On pourrait penser à première vue que s’intéresser aux enjeux de pouvoir dans l’industrie du X s’éloigne de notre analyse habituelle des rapports de force qui traversent notre société. S’il est un angle sous lequel le monde du X n’est jamais analysé, c’est bien celui du pouvoir. Dès son origine, le "porno" a eu affaire avec l’État. L’État censeur, l’ État moral et réprobateur qui voyait dans cette activité un métier de dépravé, voire de proxénète. L’Etat taxateur aussi, qui a tenté de dissuader l’expansion du X tout en profitant de ses bénéfices. Depuis les gaullistes indignés par ce qu’ils percevaient comme de la dépravation jusqu’à Ségolène Royal qui s’indignait de l’influence du "porno" sur les enfants à la fin des années 90, le monde politique a cultivé un rapport distant et ambiguë vis-à-vis du X.

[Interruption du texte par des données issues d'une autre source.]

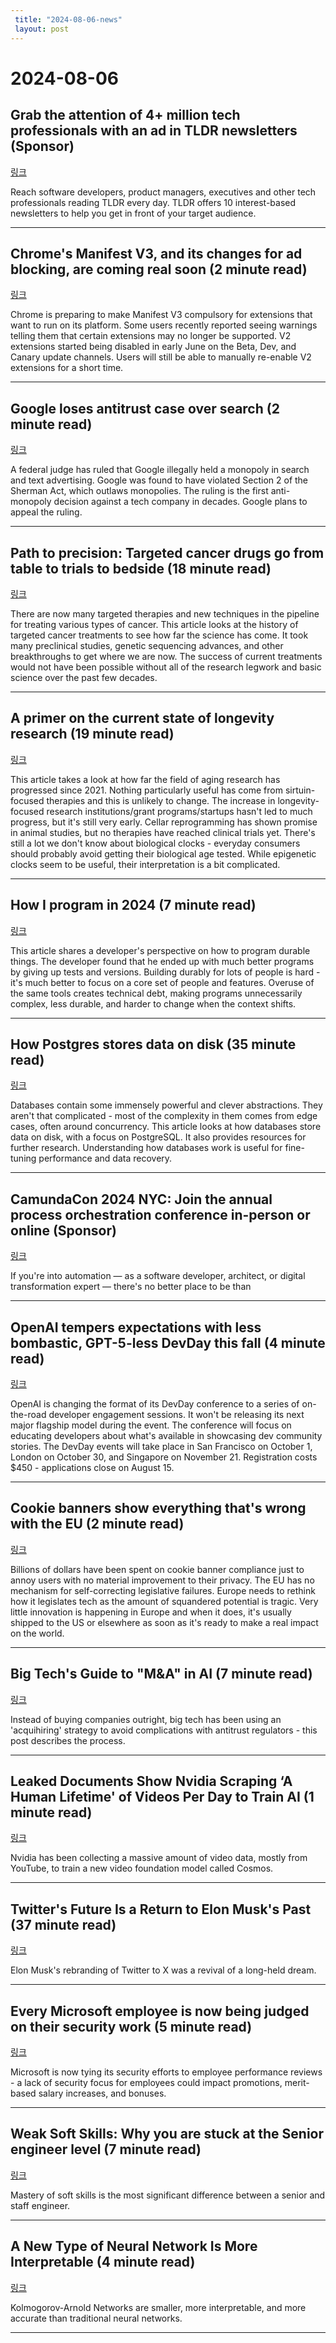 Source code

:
 ```yaml
---
 title: "2024-08-06-news"
 layout: post
---
```

<h1>2024-08-06</h1><h2>Grab the attention of 4+ million tech professionals with an ad in TLDR newsletters (Sponsor)</h2><p><a href="https://advertise.tldr.tech/?utm_source=tldr&amp;utm_medium=newsletter&amp;utm_campaign=primary08062024">링크</a>  </p><p>Reach software developers, product managers, executives and other tech professionals reading TLDR every day. TLDR offers 10 interest-based newsletters to help you get in front of your target audience.  </p><hr /><h2>Chrome's Manifest V3, and its changes for ad blocking, are coming real soon (2 minute read)</h2><p><a href="https://arstechnica.com/gadgets/2024/08/chromes-manifest-v3-and-its-changes-for-ad-blocking-are-coming-real-soon/?utm_source=tldrnewsletter">링크</a>  </p><p>Chrome is preparing to make Manifest V3 compulsory for extensions that want to run on its platform. Some users recently reported seeing warnings telling them that certain extensions may no longer be supported. V2 extensions started being disabled in early June on the Beta, Dev, and Canary update channels. Users will still be able to manually re-enable V2 extensions for a short time. </p><hr /><h2>Google loses antitrust case over search (2 minute read)</h2><p><a href="https://www.cnbc.com/2024/08/05/google-loses-antitrust-case-over-search.html?utm_source=tldrnewsletter">링크</a>  </p><p>A federal judge has ruled that Google illegally held a monopoly in search and text advertising. Google was found to have violated Section 2 of the Sherman Act, which outlaws monopolies. The ruling is the first anti-monopoly decision against a tech company in decades. Google plans to appeal the ruling. </p><hr /><h2>Path to precision: Targeted cancer drugs go from table to trials to bedside (18 minute read)</h2><p><a href="https://arstechnica.com/science/2024/08/precision-cancer-treatments/?utm_source=tldrnewsletter">링크</a>  </p><p>There are now many targeted therapies and new techniques in the pipeline for treating various types of cancer. This article looks at the history of targeted cancer treatments to see how far the science has come. It took many preclinical studies, genetic sequencing advances, and other breakthroughs to get where we are now. The success of current treatments would not have been possible without all of the research legwork and basic science over the past few decades. </p><hr /><h2>A primer on the current state of longevity research (19 minute read)</h2><p><a href="https://www.owlposting.com/p/some-questions-and-answers-i-had?utm_source=tldrnewsletter">링크</a>  </p><p>This article takes a look at how far the field of aging research has progressed since 2021. Nothing particularly useful has come from sirtuin-focused therapies and this is unlikely to change. The increase in longevity-focused research institutions/grant programs/startups hasn't led to much progress, but it's still very early. Cellar reprogramming has shown promise in animal studies, but no therapies have reached clinical trials yet. There's still a lot we don't know about biological clocks - everyday consumers should probably avoid getting their biological age tested. While epigenetic clocks seem to be useful, their interpretation is a bit complicated. </p><hr /><h2>How I program in 2024 (7 minute read)</h2><p><a href="https://akkartik.name/post/programming-2024?utm_source=tldrnewsletter">링크</a>  </p><p>This article shares a developer's perspective on how to program durable things. The developer found that he ended up with much better programs by giving up tests and versions. Building durably for lots of people is hard - it's much better to focus on a core set of people and features. Overuse of the same tools creates technical debt, making programs unnecessarily complex, less durable, and harder to change when the context shifts. </p><hr /><h2>How Postgres stores data on disk (35 minute read)</h2><p><a href="https://drew.silcock.dev/blog/how-postgres-stores-data-on-disk/?utm_source=tldrnewsletter">링크</a>  </p><p>Databases contain some immensely powerful and clever abstractions. They aren't that complicated - most of the complexity in them comes from edge cases, often around concurrency. This article looks at how databases store data on disk, with a focus on PostgreSQL. It also provides resources for further research. Understanding how databases work is useful for fine-tuning performance and data recovery. </p><hr /><h2>CamundaCon 2024 NYC: Join the annual process orchestration conference in-person or online (Sponsor)</h2><p><a href="https://newyork.camundacon.com/page/3899887/tickets?utm_medium=paid_leadgen&amp;utm_source=tldr&amp;utm_campaign=CamundaCon.NA.24Q4.Oct">링크</a>  </p><p>If you're into automation — as a software developer, architect, or digital transformation expert — there's no better place to be than  </p><hr /><h2>OpenAI tempers expectations with less bombastic, GPT-5-less DevDay this fall (4 minute read)</h2><p><a href="https://techcrunch.com/2024/08/05/openai-tempers-expectations-with-less-bombastic-gpt-5-less-devday-this-fall/?utm_source=tldrnewsletter">링크</a>  </p><p>OpenAI is changing the format of its DevDay conference to a series of on-the-road developer engagement sessions. It won't be releasing its next major flagship model during the event. The conference will focus on educating developers about what's available in showcasing dev community stories. The DevDay events will take place in San Francisco on October 1, London on October 30, and Singapore on November 21. Registration costs $450 - applications close on August 15. </p><hr /><h2>Cookie banners show everything that's wrong with the EU (2 minute read)</h2><p><a href="https://world.hey.com/dhh/cookie-banners-show-everything-that-s-wrong-with-the-eu-3bfcf03d?utm_source=tldrnewsletter">링크</a>  </p><p>Billions of dollars have been spent on cookie banner compliance just to annoy users with no material improvement to their privacy. The EU has no mechanism for self-correcting legislative failures. Europe needs to rethink how it legislates tech as the amount of squandered potential is tragic. Very little innovation is happening in Europe and when it does, it's usually shipped to the US or elsewhere as soon as it's ready to make a real impact on the world. </p><hr /><h2>Big Tech's Guide to "M&amp;A" in AI (7 minute read)</h2><p><a href="https://www.tanayj.com/p/big-techs-guide-to-m-and-a-in-ai?utm_source=tldrnewsletter">링크</a>  </p><p>Instead of buying companies outright, big tech has been using an 'acquihiring' strategy to avoid complications with antitrust regulators - this post describes the process. </p><hr /><h2>Leaked Documents Show Nvidia Scraping ‘A Human Lifetime' of Videos Per Day to Train AI (1 minute read)</h2><p><a href="https://simonwillison.net/2024/Aug/5/nvidia-scraping-videos/?utm_source=tldrnewsletter">링크</a>  </p><p>Nvidia has been collecting a massive amount of video data, mostly from YouTube, to train a new video foundation model called Cosmos. </p><hr /><h2>Twitter's Future Is a Return to Elon Musk's Past (37 minute read)</h2><p><a href="https://every.to/the-crazy-ones/twitter-s-future-is-a-return-to-elon-musk-s-past-2c11ace6-940b-4d12-a584-3a6ea3bfd081?utm_source=tldrnewsletter">링크</a>  </p><p>Elon Musk's rebranding of Twitter to X was a revival of a long-held dream. </p><hr /><h2>Every Microsoft employee is now being judged on their security work (5 minute read)</h2><p><a href="https://www.theverge.com/2024/8/5/24213774/microsoft-security-performance-reviews-employees-top-priority?utm_source=tldrnewsletter">링크</a>  </p><p>Microsoft is now tying its security efforts to employee performance reviews - a lack of security focus for employees could impact promotions, merit-based salary increases, and bonuses. </p><hr /><h2>Weak Soft Skills: Why you are stuck at the Senior engineer level (7 minute read)</h2><p><a href="https://pathtostaff.substack.com/p/weak-soft-skills-why-you-are-stuck?utm_source=tldrnewsletter">링크</a>  </p><p>Mastery of soft skills is the most significant difference between a senior and staff engineer. </p><hr /><h2>A New Type of Neural Network Is More Interpretable (4 minute read)</h2><p><a href="https://spectrum.ieee.org/kan-neural-network?utm_source=tldrnewsletter">링크</a>  </p><p>Kolmogorov-Arnold Networks are smaller, more interpretable, and more accurate than traditional neural networks. </p><hr /> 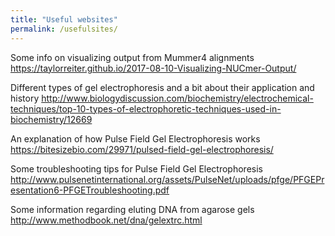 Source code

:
 ```yaml
---
title: "Useful websites"
permalink: /usefulsites/
---
```



Some info on visualizing output from Mummer4 alignments
<https://taylorreiter.github.io/2017-08-10-Visualizing-NUCmer-Output/>


Different types of gel electrophoresis and a bit about their application and history
<http://www.biologydiscussion.com/biochemistry/electrochemical-techniques/top-10-types-of-electrophoretic-techniques-used-in-biochemistry/12669>

An explanation of how Pulse Field Gel Electrophoresis works
<https://bitesizebio.com/29971/pulsed-field-gel-electrophoresis/>

Some troubleshooting tips for Pulse Field Gel Electrophoresis
<http://www.pulsenetinternational.org/assets/PulseNet/uploads/pfge/PFGEPresentation6-PFGETroubleshooting.pdf>

Some information regarding eluting DNA from agarose gels
<http://www.methodbook.net/dna/gelextrc.html>
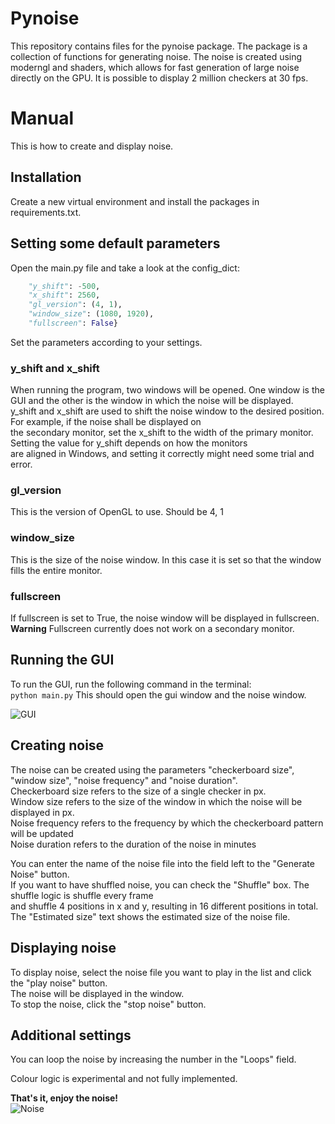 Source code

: # Pynoise
This repository contains files for the pynoise package. The package is a collection of functions for generating noise. 
The noise is created using moderngl and shaders, which allows for fast generation of large noise directly on the GPU.
It is possible to display 2 million checkers at 30 fps. 


# Manual
This is how to create and display noise. 

## Installation
Create a new virtual environment and install the packages in requirements.txt. </br>

## Setting some default parameters
Open the main.py file and take a look at the config_dict:
```python config_dict = {
    "y_shift": -500,
    "x_shift": 2560,
    "gl_version": (4, 1),
    "window_size": (1080, 1920),
    "fullscreen": False}
```
Set the parameters according to your settings. </br>
### y_shift and x_shift
When running the program, two windows will be opened. One window is the GUI and the other is the window in which the noise will be displayed. </br>
y_shift and x_shift are used to shift the noise window to the desired position. For example, if the noise shall be displayed on </br>
the secondary monitor, set the x_shift to the width of the primary monitor. Setting the value for y_shift depends on how the monitors</br>
are aligned in Windows, and setting it correctly might need some trial and error. </br>
### gl_version
This is the version of OpenGL to use. Should be 4, 1</br>

### window_size
This is the size of the noise window. In this case it is set so that the window fills the entire monitor. </br>

### fullscreen
If fullscreen is set to True, the noise window will be displayed in fullscreen. </br>
**Warning** Fullscreen currently does not work on a secondary monitor. </br>

## Running the GUI
To run the GUI, run the following command in the terminal: </br>
```python main.py```
This should open the gui window and the noise window. </br>


![GUI](images/gui.PNG)

## Creating noise
The noise can be created using the parameters "checkerboard size", "window size", "noise frequency" and
"noise duration". </br>
Checkerboard size refers to the size of a single checker in px. </br>
Window size refers to the size of the window  in which the noise will be displayed in px. </br>
Noise frequency refers to the frequency by which the checkerboard pattern will be updated </br>
Noise duration refers to the duration of the noise in minutes </br>

You can enter the name of the noise file into the field left to the "Generate Noise" button. </br>
If you want to have shuffled noise, you can check the "Shuffle" box. The shuffle logic is shuffle every frame </br>
and shuffle 4 positions in x and y, resulting in 16 different positions in total. </br>
The "Estimated size" text shows the estimated size of the noise file. </br>


## Displaying noise

To display noise, select the noise file you want to play in the list and click the "play noise" button. </br>
The noise will be displayed in the window. </br>
To stop the noise, click the "stop noise" button. </br>

## Additional settings
You can loop the noise by increasing the number in the "Loops" field. </br>

Colour logic is experimental and not fully implemented. </br>


**That's it, enjoy the noise!** </br>
![Noise](noise.PNG)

La progression du libéralisme culturel a empêché une condamnation tout azimut d’une industrie dont on reconnaît qu’elle relève de la pratique privée. Mais le haro moral n’est en même temps jamais loin, sur fond de surenchère médiatique à la vertu. Pour les consommateurs de contenus pornographiques, les temps ont par contre bien changé. Elle est loin l’époque où des cinéastes provocateurs faisaient du cinéma coquin une manière de dynamiter les normes sociales et connaissaient la censure. Loin le temps où des producteurs semi-clandestins bravaient les interdits pour satisfaire des consommateurs qui fréquentaient le cinéma spécialisé et les sex-shops dans un anonymat parfois honteux.

Un demi-siècle après les premiers films pornographiques, le "porno" s’est banalisé et s’est surtout massifié devenant une industrie rentable de production de fantasmes. Un univers mondialisé également, où le "porno" français tente de se faire une place, à l’image du cinéma national plus traditionnel. Internet a profondément bouleversé son fonctionnement, modifiant les rapports de force qui structurent cet univers et les modalités de la consommation de fantasmes en vidéo. Le "porno" a également évolué avec son temps et tente aujourd’hui de faire une place aux nouveaux rapports hommes femmes, à un public plus diversifié, plus féminisé...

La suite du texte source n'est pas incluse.